[Stored data]

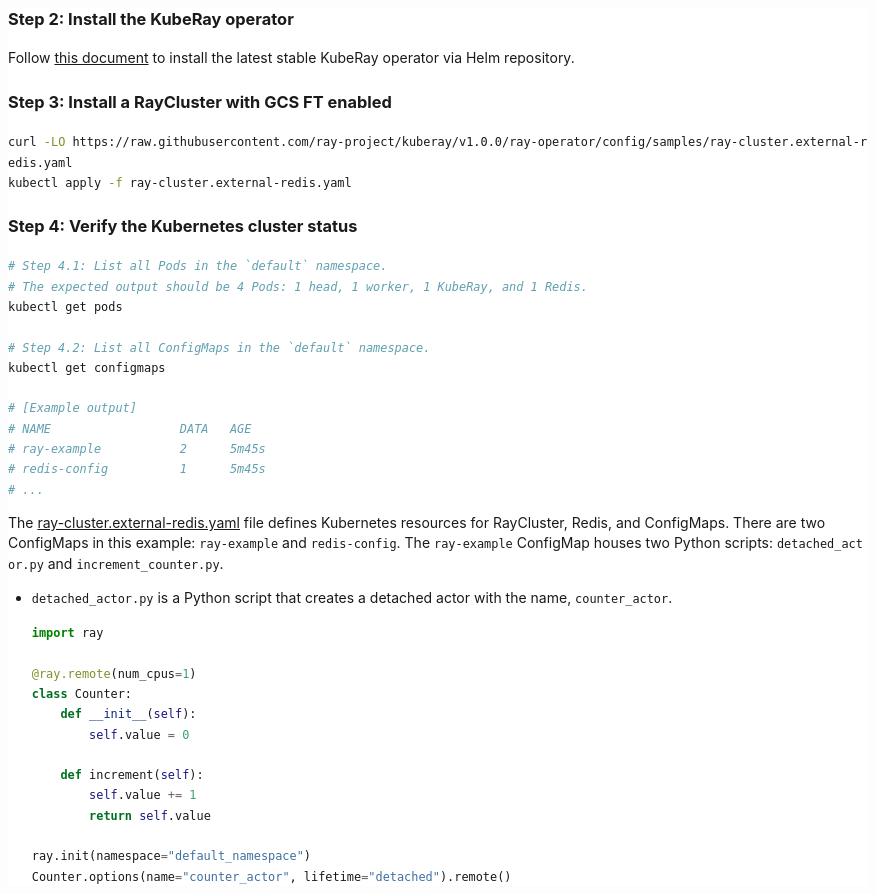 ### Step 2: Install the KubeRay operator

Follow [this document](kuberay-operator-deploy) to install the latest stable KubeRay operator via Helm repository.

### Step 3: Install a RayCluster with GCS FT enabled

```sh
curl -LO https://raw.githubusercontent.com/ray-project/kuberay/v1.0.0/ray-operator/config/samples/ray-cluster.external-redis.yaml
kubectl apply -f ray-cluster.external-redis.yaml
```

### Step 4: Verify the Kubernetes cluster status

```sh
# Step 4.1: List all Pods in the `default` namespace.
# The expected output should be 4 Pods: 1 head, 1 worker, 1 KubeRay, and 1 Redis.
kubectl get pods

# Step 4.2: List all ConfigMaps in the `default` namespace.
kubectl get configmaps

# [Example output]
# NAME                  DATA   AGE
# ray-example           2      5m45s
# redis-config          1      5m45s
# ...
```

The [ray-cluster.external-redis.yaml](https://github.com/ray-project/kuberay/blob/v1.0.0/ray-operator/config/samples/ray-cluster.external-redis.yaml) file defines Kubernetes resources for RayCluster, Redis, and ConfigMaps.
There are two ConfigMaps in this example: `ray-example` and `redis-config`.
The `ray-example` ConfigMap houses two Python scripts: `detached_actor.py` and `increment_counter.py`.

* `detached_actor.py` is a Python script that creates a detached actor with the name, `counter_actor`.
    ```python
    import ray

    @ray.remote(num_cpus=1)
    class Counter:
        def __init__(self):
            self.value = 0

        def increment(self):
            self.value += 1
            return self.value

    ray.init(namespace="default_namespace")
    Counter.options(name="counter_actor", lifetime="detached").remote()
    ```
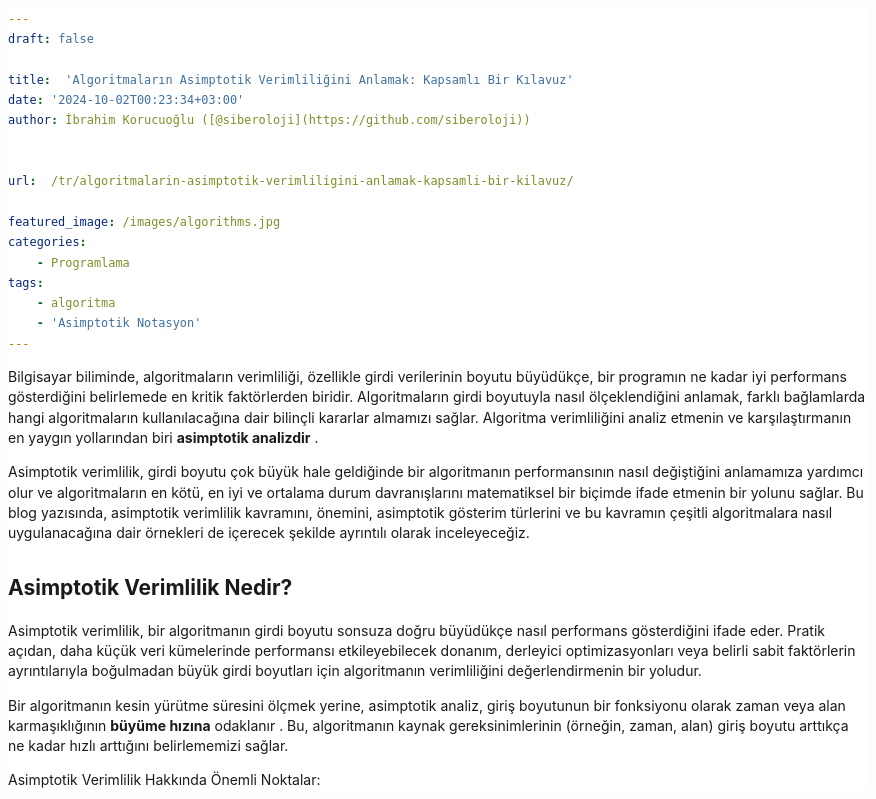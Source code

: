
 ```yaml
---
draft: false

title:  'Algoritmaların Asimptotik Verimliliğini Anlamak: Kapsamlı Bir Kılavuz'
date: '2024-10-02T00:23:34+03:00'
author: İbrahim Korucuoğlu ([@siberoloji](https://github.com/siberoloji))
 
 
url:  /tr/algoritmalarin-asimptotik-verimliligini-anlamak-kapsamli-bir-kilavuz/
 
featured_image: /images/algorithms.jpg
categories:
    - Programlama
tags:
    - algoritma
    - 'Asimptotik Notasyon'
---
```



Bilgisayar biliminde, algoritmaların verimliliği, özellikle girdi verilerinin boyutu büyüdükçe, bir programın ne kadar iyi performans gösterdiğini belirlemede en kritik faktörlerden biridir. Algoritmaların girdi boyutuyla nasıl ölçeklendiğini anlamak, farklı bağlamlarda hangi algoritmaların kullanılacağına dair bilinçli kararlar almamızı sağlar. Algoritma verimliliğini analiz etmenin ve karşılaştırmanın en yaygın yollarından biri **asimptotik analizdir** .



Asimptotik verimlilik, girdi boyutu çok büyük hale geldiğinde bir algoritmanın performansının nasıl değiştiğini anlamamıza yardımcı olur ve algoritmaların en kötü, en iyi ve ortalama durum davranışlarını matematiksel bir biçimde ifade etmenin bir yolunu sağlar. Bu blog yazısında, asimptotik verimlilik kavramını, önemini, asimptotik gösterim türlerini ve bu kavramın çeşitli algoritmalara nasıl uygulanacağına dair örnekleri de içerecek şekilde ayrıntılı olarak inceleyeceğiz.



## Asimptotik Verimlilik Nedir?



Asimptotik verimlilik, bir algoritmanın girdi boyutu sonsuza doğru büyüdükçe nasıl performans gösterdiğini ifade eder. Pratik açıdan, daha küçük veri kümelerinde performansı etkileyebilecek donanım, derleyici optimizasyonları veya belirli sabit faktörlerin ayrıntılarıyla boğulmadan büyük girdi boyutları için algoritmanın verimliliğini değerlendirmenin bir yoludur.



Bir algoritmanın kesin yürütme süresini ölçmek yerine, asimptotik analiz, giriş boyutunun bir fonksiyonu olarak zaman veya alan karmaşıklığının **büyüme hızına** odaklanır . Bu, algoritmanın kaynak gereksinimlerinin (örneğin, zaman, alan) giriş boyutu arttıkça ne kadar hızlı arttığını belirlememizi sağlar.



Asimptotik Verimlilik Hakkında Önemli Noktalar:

==

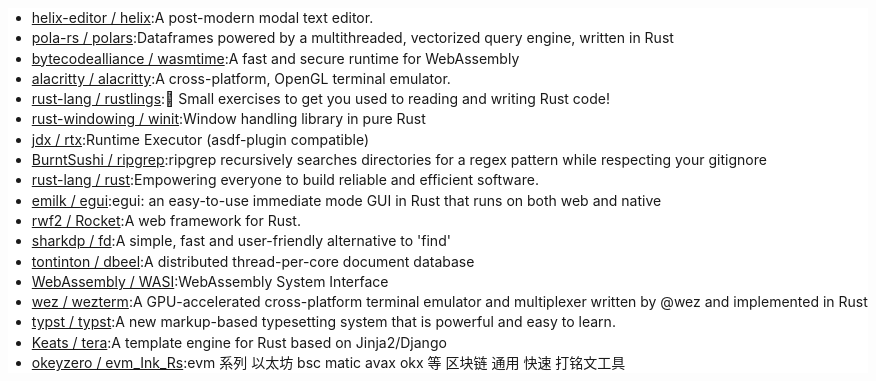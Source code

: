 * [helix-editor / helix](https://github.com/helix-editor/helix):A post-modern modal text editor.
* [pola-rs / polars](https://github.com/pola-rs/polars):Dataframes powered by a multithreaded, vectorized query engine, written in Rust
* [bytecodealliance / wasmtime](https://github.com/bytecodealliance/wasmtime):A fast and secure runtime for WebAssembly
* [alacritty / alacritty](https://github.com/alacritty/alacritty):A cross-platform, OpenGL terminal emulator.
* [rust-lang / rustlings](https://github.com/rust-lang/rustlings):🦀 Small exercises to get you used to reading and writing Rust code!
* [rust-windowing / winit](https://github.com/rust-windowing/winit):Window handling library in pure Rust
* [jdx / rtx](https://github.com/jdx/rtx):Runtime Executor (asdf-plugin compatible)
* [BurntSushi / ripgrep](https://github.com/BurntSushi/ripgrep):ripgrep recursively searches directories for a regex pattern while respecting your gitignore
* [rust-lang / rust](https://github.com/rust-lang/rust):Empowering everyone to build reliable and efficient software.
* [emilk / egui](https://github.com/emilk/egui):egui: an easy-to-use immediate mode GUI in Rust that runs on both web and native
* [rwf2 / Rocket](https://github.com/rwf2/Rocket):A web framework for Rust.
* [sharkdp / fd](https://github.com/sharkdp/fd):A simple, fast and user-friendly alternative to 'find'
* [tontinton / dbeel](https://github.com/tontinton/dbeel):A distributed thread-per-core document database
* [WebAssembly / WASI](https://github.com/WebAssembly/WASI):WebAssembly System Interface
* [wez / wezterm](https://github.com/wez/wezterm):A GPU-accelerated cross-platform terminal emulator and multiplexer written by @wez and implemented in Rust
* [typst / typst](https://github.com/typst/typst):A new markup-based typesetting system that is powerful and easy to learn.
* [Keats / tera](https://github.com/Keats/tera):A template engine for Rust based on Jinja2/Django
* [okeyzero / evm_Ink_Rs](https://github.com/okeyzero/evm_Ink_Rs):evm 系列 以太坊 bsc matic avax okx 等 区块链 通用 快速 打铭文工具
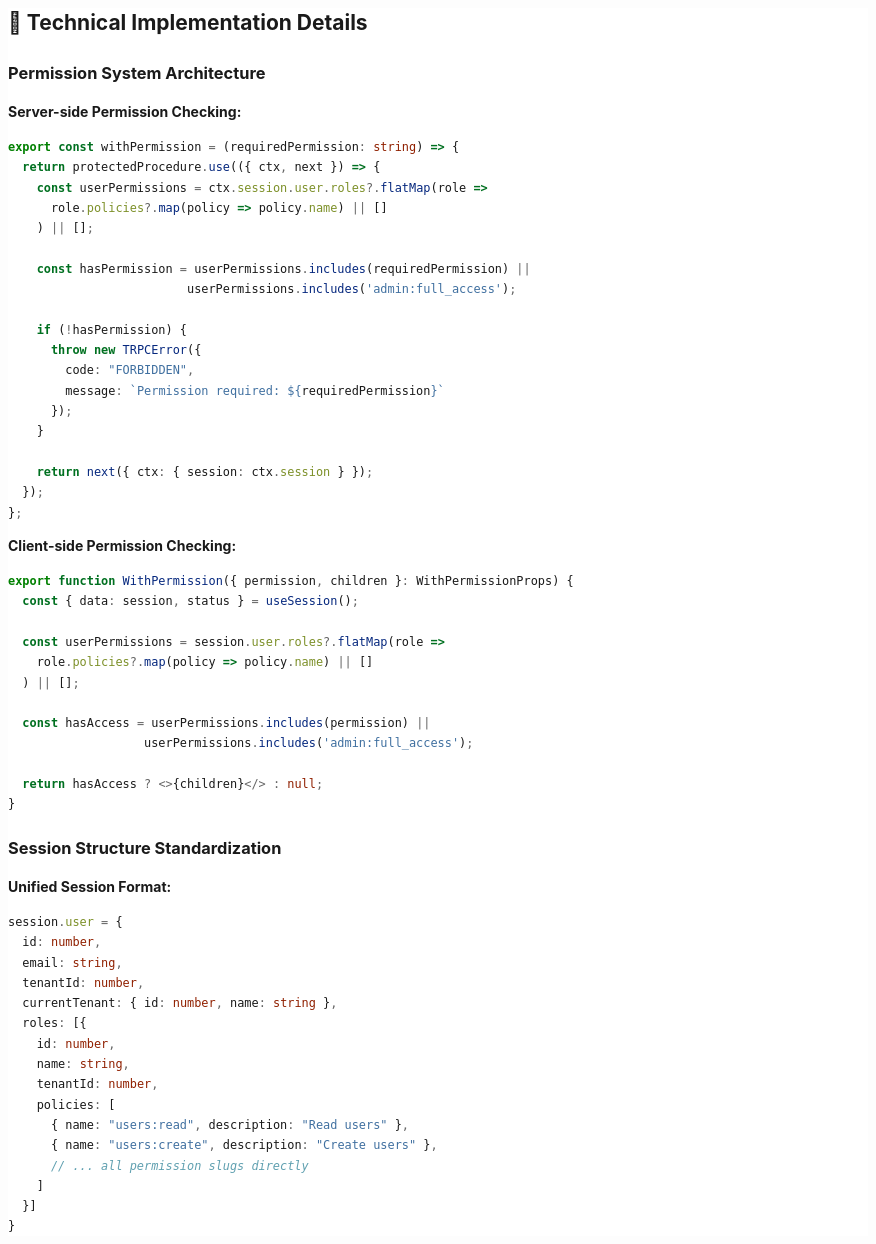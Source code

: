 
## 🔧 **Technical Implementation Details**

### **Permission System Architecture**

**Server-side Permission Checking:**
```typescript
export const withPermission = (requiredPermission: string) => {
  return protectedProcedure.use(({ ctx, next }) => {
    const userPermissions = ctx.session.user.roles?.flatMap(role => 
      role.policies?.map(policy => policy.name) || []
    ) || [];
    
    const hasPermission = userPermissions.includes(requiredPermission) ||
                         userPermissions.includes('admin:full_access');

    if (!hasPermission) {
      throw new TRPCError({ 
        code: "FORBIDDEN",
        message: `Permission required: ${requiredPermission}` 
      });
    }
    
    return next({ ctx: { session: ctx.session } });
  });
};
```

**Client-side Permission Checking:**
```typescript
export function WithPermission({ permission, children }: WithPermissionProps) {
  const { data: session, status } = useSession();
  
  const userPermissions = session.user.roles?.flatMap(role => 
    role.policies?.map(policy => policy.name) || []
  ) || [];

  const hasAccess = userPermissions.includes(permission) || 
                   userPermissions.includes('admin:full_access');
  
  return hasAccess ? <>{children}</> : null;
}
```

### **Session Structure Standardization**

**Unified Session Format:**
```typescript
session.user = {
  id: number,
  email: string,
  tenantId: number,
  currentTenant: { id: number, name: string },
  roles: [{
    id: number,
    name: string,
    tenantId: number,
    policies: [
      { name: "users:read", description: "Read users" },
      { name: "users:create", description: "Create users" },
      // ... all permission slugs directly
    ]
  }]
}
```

ACTIVITY: Whenever a line in the data holds "WebAssembly", copy that line.

EXERCISE OUTPUT:
* [bytecodealliance / wasmtime](https://github.com/bytecodealliance/wasmtime):A fast and secure runtime for WebAssembly
* [WebAssembly / WASI](https://github.com/WebAssembly/WASI):WebAssembly System Interface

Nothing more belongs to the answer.